Short term modulation of trunk neuromuscular responses following spinal manipulation: a control group study
© Harvey and Descarreaux.; licensee BioMed Central Ltd. 2013
Received: 18 December 2012
Accepted: 6 March 2013
Published: 13 March 2013
Low back pain (LBP) is one of the most frequent musculoskeletal conditions in industrialized countries and its economic impact is important. Spinal manipulation therapy (SMT) is believed to be a valid approach in the treatment of both acute and chronic LBP. It has also been shown that SMT can modulate the electromyographic (EMG) activity of the paraspinal muscle. The purpose of this study was to investigate, in a group of patients with low back pain, the persistence of changes observed in trunk neuromuscular responses after a spinal manipulation (SMT).
Sixty adult participants with LBP performed a block of 5 flexion-extension movements. Participants in the experimental group (n=30) received lumbar SMT whereas participants in the control group (n=30) were positioned similarly for the treatment but did not receive SMT. Blocks of flexion-extension movements were repeated immediately after the manipulation as well as 5 and 30 minutes after SMT (or control position). EMG activity of paraspinal muscles was recorded at L2 and L5 level and kinematic data were collected to evaluate the lumbo-pelvic kinematics. Pain intensity was noted after each block. Normalized EMG, pain intensity and lumbo-pelvic kinematics were compared across experimental conditions.

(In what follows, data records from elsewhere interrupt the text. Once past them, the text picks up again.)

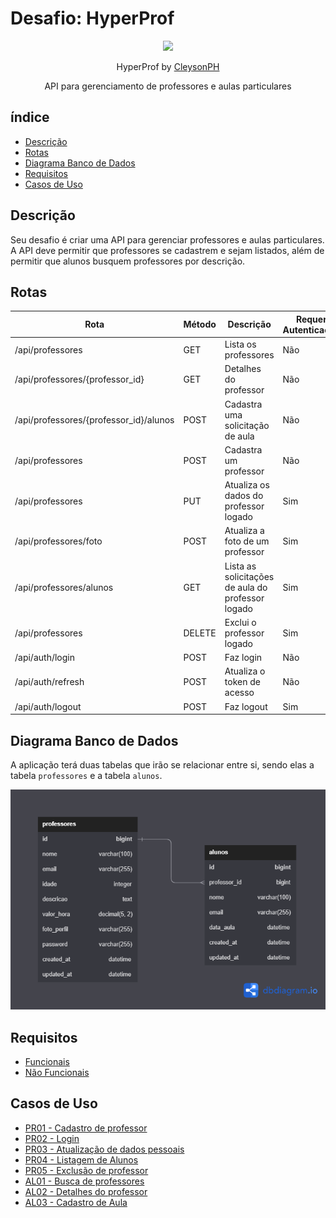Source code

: # Desafio: HyperProf

<p align="center">
  <img src="https://github.com/treinaweb.png" width="200">
</p>

<p align="center">
  HyperProf by <a href="https://github.com/CleysonPH">CleysonPH</a>
</p>

<p align="center">
  API para gerenciamento de professores e aulas particulares
</p>

## índice

- [Descrição](#descrição)
- [Rotas](#rotas)
- [Diagrama Banco de Dados](#diagrama-banco-de-dados)
- [Requisitos](#requisitos)
- [Casos de Uso](#casos-de-uso)

## Descrição

Seu desafio é criar uma API para gerenciar professores e aulas particulares. A API deve permitir que professores se cadastrem e sejam listados, além de permitir que alunos busquem professores por descrição.

## Rotas

| Rota                                   | Método | Descrição                                         | Requer Autenticação |
| -------------------------------------- | ------ | ------------------------------------------------- | ------------------- |
| /api/professores                       | GET    | Lista os professores                              | Não                 |
| /api/professores/{professor_id}        | GET    | Detalhes do professor                             | Não                 |
| /api/professores/{professor_id}/alunos | POST   | Cadastra uma solicitação de aula                  | Não                 |
| /api/professores                       | POST   | Cadastra um professor                             | Não                 |
| /api/professores                       | PUT    | Atualiza os dados do professor logado             | Sim                 |
| /api/professores/foto                  | POST   | Atualiza a foto de um professor                   | Sim                 |
| /api/professores/alunos                | GET    | Lista as solicitações de aula do professor logado | Sim                 |
| /api/professores                       | DELETE | Exclui o professor logado                         | Sim                 |
| /api/auth/login                        | POST   | Faz login                                         | Não                 |
| /api/auth/refresh                      | POST   | Atualiza o token de acesso                        | Não                 |
| /api/auth/logout                       | POST   | Faz logout                                        | Sim                 |

## Diagrama Banco de Dados

A aplicação terá duas tabelas que irão se relacionar entre si, sendo elas a tabela `professores` e a tabela `alunos`.

![Diagrama Banco de Dados](uml/diagrama-banco-dados.png)

## Requisitos

- [Funcionais](requisitos/funcionais.md)
- [Não Funcionais](requisitos/nao-funcionais.md)

## Casos de Uso

- [PR01 - Cadastro de professor](casos-de-uso/PR01.md)
- [PR02 - Login](casos-de-uso/PR02.md)
- [PR03 - Atualização de dados pessoais](casos-de-uso/PR03.md)
- [PR04 - Listagem de Alunos](casos-de-uso/PR04.md)
- [PR05 - Exclusão de professor](casos-de-uso/PR05.md)
- [AL01 - Busca de professores](casos-de-uso/AL01.md)
- [AL02 - Detalhes do professor](casos-de-uso/AL02.md)
- [AL03 - Cadastro de Aula](casos-de-uso/AL03.md)
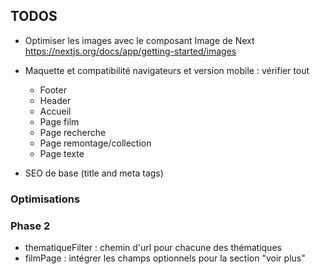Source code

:## TODOS 
- Optimiser les images avec le composant Image de Next https://nextjs.org/docs/app/getting-started/images

- Maquette et compatibilité navigateurs et version mobile : vérifier tout 
	- Footer
	- Header
	- Accueil
	- Page film
	- Page recherche
	- Page remontage/collection
	- Page texte

- SEO de base (title and meta tags)


### Optimisations

### Phase 2
- thematiqueFilter : chemin d'url pour chacune des thématiques
- filmPage : intégrer les champs optionnels pour la section "voir plus" 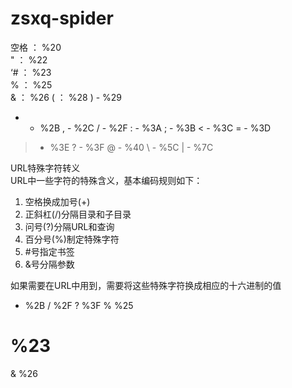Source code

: # zsxq-spider

空格 ： %20<br>
" ： %22<br>
‘# ： %23<br>
% ： %25<br>
& ： %26
( ： %28
) - %29
+ - %2B
, - %2C
/ - %2F
: - %3A
; - %3B
< - %3C
= - %3D
> - %3E
? - %3F
@ - %40
\ - %5C
| - %7C

URL特殊字符转义<br>
URL中一些字符的特殊含义，基本编码规则如下：<br>
1. 空格换成加号(+)
2. 正斜杠(/)分隔目录和子目录
3. 问号(?)分隔URL和查询
4. 百分号(%)制定特殊字符
5. #号指定书签
6. &号分隔参数

如果需要在URL中用到，需要将这些特殊字符换成相应的十六进制的值
+ %2B
/ %2F
? %3F
% %25
# %23
& %26
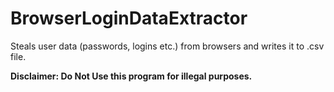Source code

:# BrowserLoginDataExtractor

Steals user data (passwords, logins etc.) from browsers and writes it to .csv file.

**Disclaimer: Do Not Use this program for illegal purposes.**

Participants from the control group showed a significant increase in EMG activity during the last block (30 min) of flexion-extension trials in both flexion and full-flexion phases at L2. Increase in VAS scores was also observed in the last 2 blocks (5 min and 30 min) in the control group. No significant group x time interaction was seen at L5. No significant difference was observed in the lumbo-pelvic kinematics.
Changes in trunk neuromuscular control following HVLA spinal manipulation may reduce sensitization or muscle fatigue effects related to repetitive movement. Future studies should investigate short term changes in neuromuscular components, tissue properties and clinical outcomes.

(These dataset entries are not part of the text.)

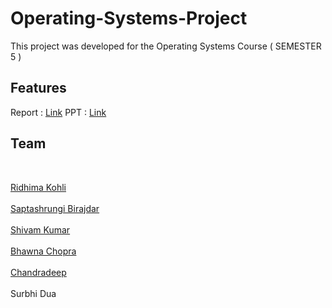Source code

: # Operating-Systems-Project

This project was developed for the Operating Systems Course ( SEMESTER 5 )

## Features
Report : [Link](https://docs.google.com/document/d/1sKb6MryKJyei9jc641CZrY7_J1jzWUY3LwTp0mvB5jM/edit?usp=sharing)
PPT : [Link](https://docs.google.com/presentation/d/14-vCbOScsw2T-8-k8f2xVFkjSjrvN3KxYdOEb_V0tWc/edit?usp=sharing)

## Team
<br/>

[Ridhima Kohli](https://github.com/RidhimaKohli)
<br/>
<br/>
[Saptashrungi Birajdar](https://github.com/Saptashrungi)
<br/>
<br/>
[Shivam Kumar](https://github.com/slowdivesun)
<br/>
<br/>
[Bhawna Chopra](https://github.com/bhawnachopra2002)
<br/>
<br/>
[Chandradeep](https://github.com/Chandradeep07)
<br/>
<br/>
Surbhi Dua

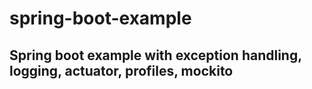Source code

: # spring-boot-example

## Spring boot example with exception handling, logging, actuator, profiles, mockito
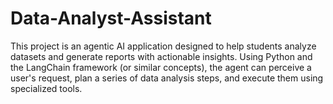 # Data-Analyst-Assistant
This project is an agentic AI application designed to help students analyze datasets and generate reports with actionable insights. Using Python and the LangChain framework (or similar concepts), the agent can perceive a user's request, plan a series of data analysis steps, and execute them using specialized tools.

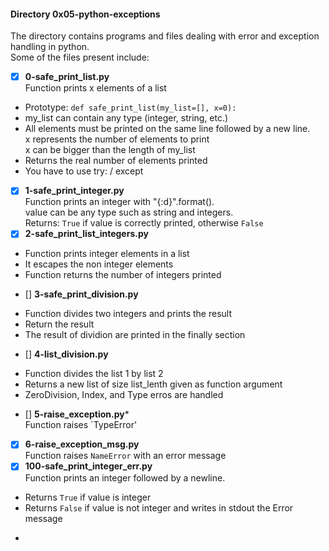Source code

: #### Directory 0x05-python-exceptions  
The directory contains programs and files dealing with error and exception handling in python.  
Some of the files present include:  
- [x] **0-safe_print_list.py**  
Function prints x elements of a list
* Prototype: `def safe_print_list(my_list=[], x=0):`  
* my_list can contain any type (integer, string, etc.)  
* All elements must be printed on the same line followed by a new line.  
	x represents the number of elements to print  
	x can be bigger than the length of my_list
* Returns the real number of elements printed  
* You have to use try: / except   
- [x] **1-safe_print_integer.py**  
Function prints an integer with "{:d}".format().  
value can be any type such as string and integers.  
Returns: `True` if value is correctly printed, otherwise `False`  
- [x] **2-safe_print_list_integers.py**
* Function prints integer elements in a list   
* It escapes the non integer elements  
* Function returns the number of integers printed   
- [] **3-safe_print_division.py**   
* Function divides two integers and prints the result   
* Return the result   
* The result of dividion are printed in the finally section   
- [] **4-list_division.py**   
* Function divides the list 1 by list 2   
* Returns a new list of size list_lenth given as function argument   
* ZeroDivision, Index, and Type erros are handled    
- [] **5-raise_exception.py***   
Function raises `TypeError'   
- [x] **6-raise_exception_msg.py**   
Function raises `NameError` with an error message   
- [x] **100-safe_print_integer_err.py**   
Function prints an integer followed by a newline.   
* Returns `True` if value is integer   
* Returns `False` if value is not integer and writes in stdout the Error message    

-  

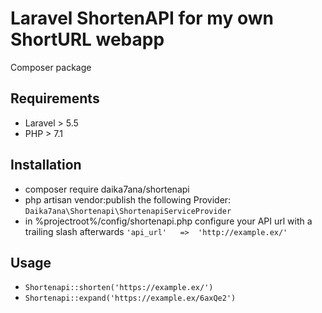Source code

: # Laravel ShortenAPI for my own ShortURL webapp
Composer package

## Requirements
 - Laravel > 5.5
 - PHP > 7.1

## Installation

 - composer require daika7ana/shortenapi
- php artisan vendor:publish the following Provider:
`Daika7ana\Shortenapi\ShortenapiServiceProvider`
- in %projectroot%/config/shortenapi.php configure your API url with a trailing slash afterwards
`'api_url'   =>  'http://example.ex/' `

## Usage
- `Shortenapi::shorten('https://example.ex/')`
- `Shortenapi::expand('https://example.ex/6axQe2')`
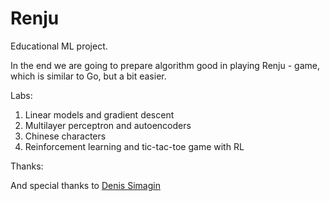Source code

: # Renju

Educational ML project.

In the end we are going to prepare algorithm good in playing Renju - game, which is similar to Go, but a bit easier.


Labs:
 1) Linear models and gradient descent
 2) Multilayer perceptron and autoencoders
 3) Chinese characters
 4) Reinforcement learning and tic-tac-toe game with RL

Thanks:

And special thanks to [Denis Simagin]

[Denis Simagin]:https://github.com/dasimagin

KeywordsSpinal manipulation Electromyography Kinematics Flexion-relaxation phenomenon
Low back pain (LBP) is one of the leading cause of activity limitation and work absence in western countries, consequently raising important social and economic challenges. Dunn et al. estimated that 1 out of 5 adults is affected by LBP, whereas 40% of the population has experienced symptoms during the previous month. According to various epidemiological studies, approximately 58-80% of the population will experience an episode of LBP at least 1 time in their life[1, 3–5]. Most cases (around 85%) are classified as non-specific because no definitive pathology can be associated with the low back pain condition.Qualified by some authors as an epidemic, this affection is one of the most common reasons for medical consultation. Dagenais, Caro, & Haldeman estimated the total cost related to low back pain in United-States to be in the range of 84.1 to 624.8 billion dollars per year, including direct and indirect costs.
Among conservative approaches, manual therapy, including spinal manipulation therapy (SMT) as well as mobilization, has been suggested to be an appropriated therapeutic option in the treatment of both acute and chronic LBP[7, 9]. However, the reported effect size and clinical improvement are modest and the “active ingredient” underlying clinical improvement remains unclear.

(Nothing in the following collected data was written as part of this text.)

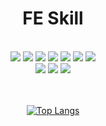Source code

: 

<div align="center">

# FE Skill
  
<br/>
  
<img src="https://img.shields.io/badge/REACT-61DAFB?style=for-the-badge&logo=react&logoColor=white">
<img src="https://img.shields.io/badge/REDUX-764ABC?style=for-the-badge&logo=redux&logoColor=white">
<img src="https://img.shields.io/badge/MOBX-FF9955?style=for-the-badge&logo=mobx&logoColor=white">
<img src="https://img.shields.io/badge/NEXT-000000?style=for-the-badge&logo=next.js&logoColor=white">
<img src="https://img.shields.io/badge/TYPESCRIPT-3178C6?style=for-the-badge&logo=typescript&logoColor=white">
<img src="https://img.shields.io/badge/JAVASCRIPT-F7DF1E?style=for-the-badge&logo=javascript&logoColor=white">
<img src="https://img.shields.io/badge/ESLINT-4B32C3?style=for-the-badge&logo=eslint&logoColor=white">
<br/>
<img src="https://img.shields.io/badge/REACT_NATIVE-61DAFB?style=for-the-badge&logo=react&logoColor=white">
<img src="https://img.shields.io/badge/EXPO-000020?style=for-the-badge&logo=expo&logoColor=white">
<img src="https://img.shields.io/badge/VUE-4FC08D?style=for-the-badge&logo=vue.js&logoColor=white">

<br/>
<br/>
<br/>

[![Top Langs](https://github-readme-stats.vercel.app/api/top-langs/?username=decodingdog&compact&theme=tokyonight)](https://github.com/anuraghazra/github-readme-stats)

</div>
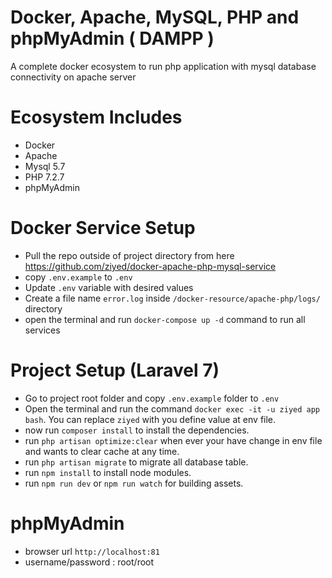 # Docker, Apache, MySQL, PHP and phpMyAdmin ( DAMPP )
A complete docker ecosystem to run php application with mysql database connectivity on apache server

# Ecosystem Includes
- Docker
- Apache
- Mysql 5.7
- PHP 7.2.7
- phpMyAdmin

# Docker Service Setup
- Pull the repo outside of project directory from here https://github.com/ziyed/docker-apache-php-mysql-service
- copy `.env.example` to `.env`
- Update `.env` variable with desired values
- Create a file name `error.log` inside `/docker-resource/apache-php/logs/` directory
- open the terminal and run `docker-compose up -d` command to run all services

# Project Setup (Laravel 7)
- Go to project root folder and copy `.env.example` folder to `.env`
- Open the terminal and run the command `docker exec -it -u ziyed app bash`. You can replace `ziyed` with you define value at env file.
- now run `composer install` to install the dependencies.
- run `php artisan optimize:clear` when ever your have change in env file and wants to clear cache at any time.
- run `php artisan migrate` to migrate all database table.
- run `npm install` to install node modules.
- run `npm run dev` or `npm run watch` for building assets.

# phpMyAdmin 
- browser url `http://localhost:81`
- username/password :  root/root
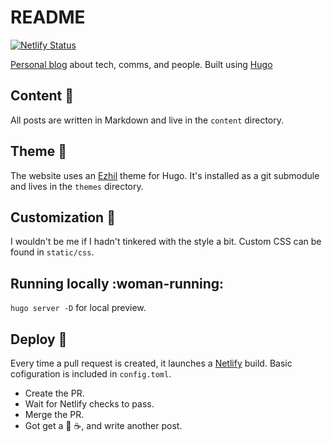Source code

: # README

[![Netlify Status](https://api.netlify.com/api/v1/badges/402b1b31-65aa-4d2e-8e1f-975e42c76af4/deploy-status)](https://app.netlify.com/sites/quizzical-stonebraker-325779/deploys)

[Personal blog](https://dariagrudzien.com/) about tech, comms, and people. Built using [Hugo](https://gohugo.io/)

## Content :memo:

All posts are written in Markdown and live in the `content` directory.

## Theme :art:

The website uses an [Ezhil](https://github.com/vividvilla/ezhil) theme for Hugo. It's installed as a git submodule and lives in the `themes` directory.

## Customization :hibiscus:

I wouldn't be me if I hadn't tinkered with the style a bit. Custom CSS can be found in `static/css`.

## Running locally :woman-running:

`hugo server -D` for local preview.

## Deploy :rocket:

Every time a pull request is created, it launches a [Netlify](https://www.netlify.com/) build. Basic cofiguration is included in `config.toml`.

* Create the PR.
* Wait for Netlify checks to pass.
* Merge the PR.
* Got get a :cake: :coffee:, and write another post.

The physiological mechanisms underlying SMT related clinical improvements remain to be determined. Among the possible explanations, biomechanical changes have been hypothesized as possible factors involved in clinical responses to SMT. SMT may release meniscoids or adhesions in the joint, reduce distortion on the intervertebral disc and reduce mechanical stress or strain in soft and hard spinal tissues. Changes in neurophysiological responses have also been suggested as possible mechanisms underlying clinical effects. In 2012, a review by Haavik and Murphy suggested a central mechanism of action for SMT (central processing of proprioceptive afferent input). Under such hypothesis, SMT would lead to plastic changes in sensorimotor integration within the central nervous system. Moreover, neurophysiological responses to SMT can be illustrated by the high frequency discharge observed in primary afferents paravertebral neurons that occurs immediately after the SMT.
Early work investigating physiological responses to SMT in healthy participants also revealed the presence of an electromyographic (EMG) response in paraspinal and limb muscles following SMT[12, 13]. Similar surface EMG studies were also conducted in various clinical populations. De Vocht and Pickar observed a 25% reduction of paraspinal muscles EMG activity in a group of patients with low back pain who received SMT. Similar immediate SMT effects were also reported when functional responses (flexion relaxation phenomenon) were evaluated during a flexion-extension task[14–16]. Although preliminary evidence suggests that exercises alone or in combination with spinal manipulation (over an 8-week period) can modulate trunk neuromuscular response in people with chronic neck pain, the independent contribution of spinal manipulation and the persistence in these changes remain to be determined.
Indahl et al. observed, in an animal model (domestic pigs), a reduction of multifidus and longissimus muscles EMG activity at L4-L5 in response to electrically-induced pain following zygapophyseal joint capsule distension. Such decrease in EMG activity was observed following the injection of a physiological saline solution in the zygapophyseal. EMG activity decreased following capsular distension and such effects was observed over a period of 30 minutes (when the experiment was stopped). Following these results, the authors suggested that the inhibitory discharges from the zygapophyseal joint capsule may explain the clinical results obtained with manipulative treatment and mobilization of the zygapophysial joints.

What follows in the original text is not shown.